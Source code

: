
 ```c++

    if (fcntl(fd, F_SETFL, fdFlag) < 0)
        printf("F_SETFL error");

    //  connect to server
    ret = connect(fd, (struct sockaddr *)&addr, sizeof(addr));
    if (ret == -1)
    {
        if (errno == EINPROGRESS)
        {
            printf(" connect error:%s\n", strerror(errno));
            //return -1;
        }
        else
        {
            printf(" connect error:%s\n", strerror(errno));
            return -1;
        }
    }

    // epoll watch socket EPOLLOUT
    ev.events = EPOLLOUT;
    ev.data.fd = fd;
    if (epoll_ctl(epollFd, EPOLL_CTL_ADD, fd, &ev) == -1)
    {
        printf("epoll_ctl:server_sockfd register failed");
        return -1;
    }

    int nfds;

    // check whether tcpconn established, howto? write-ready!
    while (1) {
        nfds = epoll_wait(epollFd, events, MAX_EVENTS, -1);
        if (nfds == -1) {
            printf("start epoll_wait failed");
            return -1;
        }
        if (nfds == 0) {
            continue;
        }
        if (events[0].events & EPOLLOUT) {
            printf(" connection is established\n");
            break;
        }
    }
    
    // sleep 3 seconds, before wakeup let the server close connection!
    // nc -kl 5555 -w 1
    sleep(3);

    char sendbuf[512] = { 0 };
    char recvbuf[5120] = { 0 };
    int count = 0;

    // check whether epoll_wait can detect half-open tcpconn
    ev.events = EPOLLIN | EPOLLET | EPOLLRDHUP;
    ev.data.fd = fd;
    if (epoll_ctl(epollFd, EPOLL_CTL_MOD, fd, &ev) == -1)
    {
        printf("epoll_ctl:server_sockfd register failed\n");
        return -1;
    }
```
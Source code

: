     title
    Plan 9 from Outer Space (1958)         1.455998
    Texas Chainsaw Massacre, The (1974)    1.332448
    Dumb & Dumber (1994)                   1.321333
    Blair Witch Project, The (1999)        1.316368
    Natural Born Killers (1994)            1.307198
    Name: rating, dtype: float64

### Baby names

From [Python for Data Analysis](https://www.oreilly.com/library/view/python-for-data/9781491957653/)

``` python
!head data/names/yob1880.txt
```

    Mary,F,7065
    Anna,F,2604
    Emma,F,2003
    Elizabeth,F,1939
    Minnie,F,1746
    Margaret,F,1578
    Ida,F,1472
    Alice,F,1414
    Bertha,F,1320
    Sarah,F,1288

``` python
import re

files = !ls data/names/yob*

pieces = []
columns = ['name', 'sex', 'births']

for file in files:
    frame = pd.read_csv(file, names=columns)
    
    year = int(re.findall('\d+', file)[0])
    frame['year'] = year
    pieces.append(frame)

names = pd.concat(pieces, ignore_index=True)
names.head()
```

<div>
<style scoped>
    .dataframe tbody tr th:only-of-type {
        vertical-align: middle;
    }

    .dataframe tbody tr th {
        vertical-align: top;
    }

_ _ _ _ _ _ _

After locating the line containing "Emma,F,2003", write out that line and all remaining lines of the records exactly, with nothing added.

#### [Answer to the problem]
    Emma,F,2003
    Elizabeth,F,1939
    Minnie,F,1746
    Margaret,F,1578
    Ida,F,1472
    Alice,F,1414
    Bertha,F,1320
    Sarah,F,1288

``` python
import re

files = !ls data/names/yob*

pieces = []
columns = ['name', 'sex', 'births']

for file in files:
    frame = pd.read_csv(file, names=columns)
    
    year = int(re.findall('\d+', file)[0])
    frame['year'] = year
    pieces.append(frame)

names = pd.concat(pieces, ignore_index=True)
names.head()
```

<div>
<style scoped>
    .dataframe tbody tr th:only-of-type {
        vertical-align: middle;
    }

    .dataframe tbody tr th {
        vertical-align: top;
    }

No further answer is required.